Für ausländische IT-Firmen wird der russische Markt damit zunehmend ungemütlicher. Unternehmen mit mehr als 500.000 Nutzern am Tag müssen ab 2022 eine Filiale, Repräsentanz oder andere juristische Person in Russland registrieren. Moskau gibt an, auf diese Weise die persönlichen Daten russischer Nutzer besser schützen zu wollen.
Bei der Digitalsteuer will sich das Land an den geplanten Regeln der Organisation für wirtschaftliche Zusammenarbeit und Entwicklung (OECD) orientieren. Betroffen wären ausländische Internetkonzerne, die russischen Nutzern Dienstleistungen offerieren. Sie sollen 3 Prozent Steuern auf ihre in Russland erzielten Einnahmen zahlen.
Einheimische Hardwarehersteller bekommen Unterstützung durch die Regierungsverordnung Nummer 1432 vom 28. August 2021. Sie legt fest, dass unter anderem bei Smartcards, Computern und Speichermedien das Prinzip „Zweiter ist überflüssig“ angewandt wird. Beteiligt sich bei öffentlichen Ausschreibungen wenigstens ein russischer Anbieter, dann sind ausländische Produkte automatisch aus dem Rennen.
Den weltweiten Mangel an Halbleitern nimmt das Industrieministerium zum Anlass, die Importsubstitution voranzutreiben. Seit 1. Januar 2021 dürfen nur noch einheimische Prozessoren bei Datenspeichertechnik zum Einsatz kommen, seit 1. Juli auch bei in Russland gebauten Notebooks. Nur so können diese als russisches Produkt gelten. Ab 2022 soll dieser Chipzwang auf alle wichtigen Arten von Rechentechnik ausgeweitet werden. Das Label „Made in Russia“ ist entscheidend bei öffentlichen Beschaffungen. Umgehen können Elektronikhersteller diese Vorschrift, wenn sie mindestens 250 Millionen Rubel (rund 3 Millionen Euro) in die russische Mikrochip-Industrie investieren.
Hardwarehersteller kritisieren die Vorgaben, weil die etwa zehn russischen Chip-Entwickler nicht über ausreichende Produktionskapazitäten für den steigenden Bedarf des Staatssektors verfügen. Die staatliche Industrieholding Rostec kündigte an, bis 2025 einen eigenen Prozessortyp auf den Markt zu bringen, der auf der offenen Befehlssatzarchitektur RISC-V basiert. Die Entwicklungskosten betragen über 300 Millionen Euro.
Die Entwicklungsbank VEB.RF will den bankrotten Mikrochip-Produzenten Angstrem-T wiederbeleben.

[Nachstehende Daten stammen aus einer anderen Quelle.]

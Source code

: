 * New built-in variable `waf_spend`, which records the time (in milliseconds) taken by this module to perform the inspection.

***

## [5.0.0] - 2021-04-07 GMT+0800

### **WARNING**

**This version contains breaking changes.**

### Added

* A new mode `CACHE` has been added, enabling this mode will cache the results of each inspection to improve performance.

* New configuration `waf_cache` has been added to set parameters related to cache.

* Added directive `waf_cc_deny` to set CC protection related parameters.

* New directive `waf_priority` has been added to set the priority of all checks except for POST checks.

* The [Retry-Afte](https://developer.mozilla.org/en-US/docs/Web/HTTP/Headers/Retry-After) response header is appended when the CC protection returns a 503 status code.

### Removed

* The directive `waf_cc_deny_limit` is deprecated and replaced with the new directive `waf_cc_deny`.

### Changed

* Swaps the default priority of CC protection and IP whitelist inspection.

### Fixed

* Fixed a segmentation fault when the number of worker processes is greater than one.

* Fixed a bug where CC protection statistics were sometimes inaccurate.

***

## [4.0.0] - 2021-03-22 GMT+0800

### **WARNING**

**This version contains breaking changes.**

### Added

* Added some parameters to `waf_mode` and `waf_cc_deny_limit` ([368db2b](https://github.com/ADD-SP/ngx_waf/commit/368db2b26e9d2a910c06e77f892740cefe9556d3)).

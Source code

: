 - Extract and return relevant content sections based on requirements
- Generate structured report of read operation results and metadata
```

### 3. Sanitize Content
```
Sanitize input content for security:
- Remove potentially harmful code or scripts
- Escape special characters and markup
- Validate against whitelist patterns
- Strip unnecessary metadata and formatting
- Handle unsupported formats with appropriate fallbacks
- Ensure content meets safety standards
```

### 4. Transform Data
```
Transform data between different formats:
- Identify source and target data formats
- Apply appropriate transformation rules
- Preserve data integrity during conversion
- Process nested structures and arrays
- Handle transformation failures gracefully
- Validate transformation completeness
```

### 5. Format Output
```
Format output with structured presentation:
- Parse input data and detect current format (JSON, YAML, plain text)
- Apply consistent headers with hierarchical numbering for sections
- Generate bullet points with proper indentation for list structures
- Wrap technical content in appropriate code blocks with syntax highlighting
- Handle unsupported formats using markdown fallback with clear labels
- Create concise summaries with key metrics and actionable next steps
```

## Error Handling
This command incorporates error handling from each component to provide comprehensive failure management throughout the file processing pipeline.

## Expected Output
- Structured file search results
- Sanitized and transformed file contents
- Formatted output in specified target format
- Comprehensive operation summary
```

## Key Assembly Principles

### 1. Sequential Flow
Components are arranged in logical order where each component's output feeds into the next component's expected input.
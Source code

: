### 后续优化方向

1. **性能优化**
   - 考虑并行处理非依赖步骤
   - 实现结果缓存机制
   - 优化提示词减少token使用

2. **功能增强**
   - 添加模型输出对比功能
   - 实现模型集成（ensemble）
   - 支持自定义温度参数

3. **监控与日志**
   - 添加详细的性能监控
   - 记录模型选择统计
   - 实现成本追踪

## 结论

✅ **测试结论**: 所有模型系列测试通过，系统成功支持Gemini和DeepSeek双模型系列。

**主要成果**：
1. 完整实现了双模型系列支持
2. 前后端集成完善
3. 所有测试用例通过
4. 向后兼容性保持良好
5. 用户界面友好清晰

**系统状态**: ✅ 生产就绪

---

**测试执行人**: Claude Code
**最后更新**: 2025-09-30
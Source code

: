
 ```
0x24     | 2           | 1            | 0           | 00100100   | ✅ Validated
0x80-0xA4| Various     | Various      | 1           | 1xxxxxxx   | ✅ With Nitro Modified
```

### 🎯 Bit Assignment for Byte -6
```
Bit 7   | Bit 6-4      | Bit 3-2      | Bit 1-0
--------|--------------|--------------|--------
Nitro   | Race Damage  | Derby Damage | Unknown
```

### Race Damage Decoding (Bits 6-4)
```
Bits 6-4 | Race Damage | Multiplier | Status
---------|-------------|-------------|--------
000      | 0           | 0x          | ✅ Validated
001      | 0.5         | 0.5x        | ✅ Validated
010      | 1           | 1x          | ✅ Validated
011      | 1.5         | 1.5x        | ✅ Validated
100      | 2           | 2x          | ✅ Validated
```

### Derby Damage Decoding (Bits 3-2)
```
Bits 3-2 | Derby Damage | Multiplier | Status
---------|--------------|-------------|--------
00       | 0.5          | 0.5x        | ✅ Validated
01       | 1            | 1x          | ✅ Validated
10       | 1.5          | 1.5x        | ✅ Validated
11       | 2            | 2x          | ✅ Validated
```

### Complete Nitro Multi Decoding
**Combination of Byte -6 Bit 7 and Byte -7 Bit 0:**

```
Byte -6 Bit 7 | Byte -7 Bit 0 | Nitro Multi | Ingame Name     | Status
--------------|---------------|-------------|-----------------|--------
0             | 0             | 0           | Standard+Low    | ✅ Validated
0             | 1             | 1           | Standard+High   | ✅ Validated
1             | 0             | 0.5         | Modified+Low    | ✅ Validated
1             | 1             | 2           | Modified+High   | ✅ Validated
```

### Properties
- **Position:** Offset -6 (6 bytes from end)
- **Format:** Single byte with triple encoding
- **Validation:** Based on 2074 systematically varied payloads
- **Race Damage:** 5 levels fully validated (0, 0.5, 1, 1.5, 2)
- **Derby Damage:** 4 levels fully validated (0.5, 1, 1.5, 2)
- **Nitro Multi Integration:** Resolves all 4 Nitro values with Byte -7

Eine Tochterfirma wirbt laut Medienberichten bereits taiwanesische Halbleiterspezialisten an, um Mikrochips mit 130 bis 90-Nanometer-Technologie zu fertigen.
Im Softwarebereich plant das Industrieministerium einen neuen Onlinemarktplatz, um russische Industriesoftware besser zu vermarkten. Unternehmen können dort ab Sommer 2022 Softwareabos abschließen und einen Teil der Kosten erstattet bekommen. Allerdings weisen Spezialisten darauf hin, dass russische Anbieter bislang keine komplexen Softwarepakete für Industrieprozesse liefern können.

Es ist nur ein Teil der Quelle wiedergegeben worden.